Location: Genetic Improvement for Fruits & Vegetables Laboratory
Project Number: 8042-21220-260-001-S
Project Type: Non-Assistance Cooperative Agreement
Start Date: Sep 15, 2023
End Date: Sep 14, 2025
Objective:
High throughput technologies are needed to facilitate disease screening and development of disease resistant strawberry cultivars. Foundational components will be built to develop an image-analysis and machine learning system to determine anthracnose crown rot resistance/susceptibility of individual GPS-positioned breeding plants: 1) create a digital map to locate and assign an identity to each strawberry plant in the seedling field; 2) determine the boundaries of each live plant using image analysis and machine learning; 3) determine through both imaging and in-person visual analyses the live/dead = resistant/susceptible status of each plant; 4) use in-person visual analyses to inform image analyses through machine learning; 5) create an analyses output file in an Excel format usable for an existing ARS genetic analyses data pipeline.
Approach:
ARS will establish strawberry breeding seedling fields of approximately 6,000 breeding plants to be analyzed each fall after planting in late July. The cooperator will use robotic mapping and navigation algorithms to create a digital map of the strawberry fields and relate them to existing shape files of the farm boundaries, using real-time kinematic (RTK) positioning available on-farm. The digital map will locate and assign an identity to each of the strawberry plants in the field. ARS will confirm the accuracy of this step and provide corrective information. The cooperator will use image analyses and machine learning to determine the boundaries and the resistance/susceptibility status of each plant. ARS will determine visually the resistance/susceptibility status of each plant to inform the machine learning process.
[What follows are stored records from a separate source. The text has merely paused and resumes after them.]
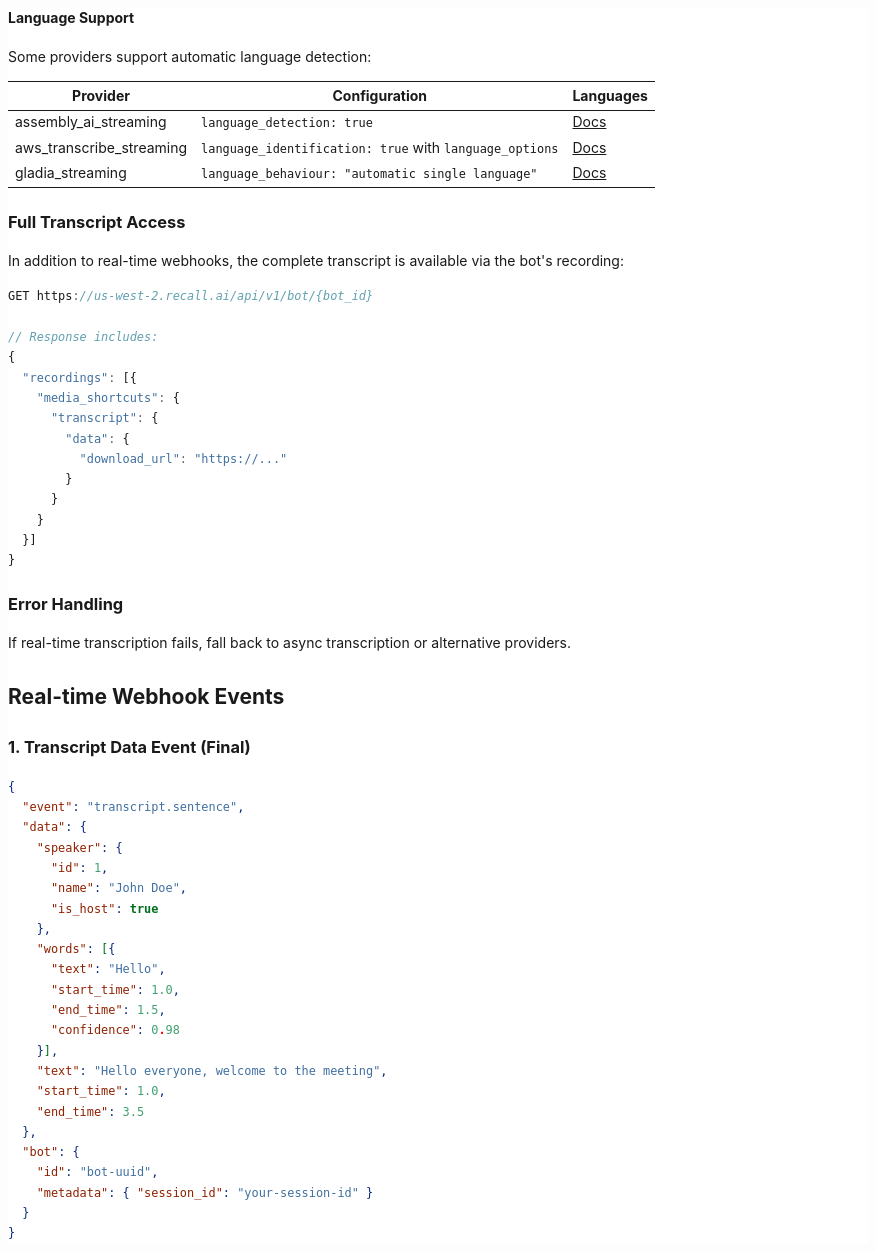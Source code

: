 #### Language Support
Some providers support automatic language detection:

| Provider | Configuration | Languages |
|----------|--------------|-----------|
| assembly_ai_streaming | `language_detection: true` | [Docs](https://docs.assemblyai.com) |
| aws_transcribe_streaming | `language_identification: true` with `language_options` | [Docs](https://docs.aws.amazon.com) |
| gladia_streaming | `language_behaviour: "automatic single language"` | [Docs](https://docs.gladia.io) |

### Full Transcript Access
In addition to real-time webhooks, the complete transcript is available via the bot's recording:

```typescript
GET https://us-west-2.recall.ai/api/v1/bot/{bot_id}

// Response includes:
{
  "recordings": [{
    "media_shortcuts": {
      "transcript": {
        "data": {
          "download_url": "https://..."
        }
      }
    }
  }]
}
```

### Error Handling
If real-time transcription fails, fall back to async transcription or alternative providers.

## Real-time Webhook Events

### 1. Transcript Data Event (Final)
```json
{
  "event": "transcript.sentence",
  "data": {
    "speaker": {
      "id": 1,
      "name": "John Doe",
      "is_host": true
    },
    "words": [{
      "text": "Hello",
      "start_time": 1.0,
      "end_time": 1.5,
      "confidence": 0.98
    }],
    "text": "Hello everyone, welcome to the meeting",
    "start_time": 1.0,
    "end_time": 3.5
  },
  "bot": {
    "id": "bot-uuid",
    "metadata": { "session_id": "your-session-id" }
  }
}
```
ARS and the cooperatorwill jointly construct the appropriate input parameters and data output format for use in existing ARS genetic analysis methods to determine the number of genes segregating in each breeding family and their mode of action, and to identify breeding parents transmitting resistance genes even if the parents themselves are susceptible. Those breeding parents will be used by ARS more heavily in next year’s crossing plan. The disease of interest for this project is anthracnose crown rot which primarily results in complete plant death. The foundational components developed to create the image-analysis and machine learning system needed for anthracnose crown rot, using simple RGB images, can then be applied to diseases that are more difficult to diagnose using simple visual analyses. For these more challenging diseases, multi-spectral image analysis can be used to generate vegetation index output to the same genetic analysis pipeline used for anthracnose crown rot.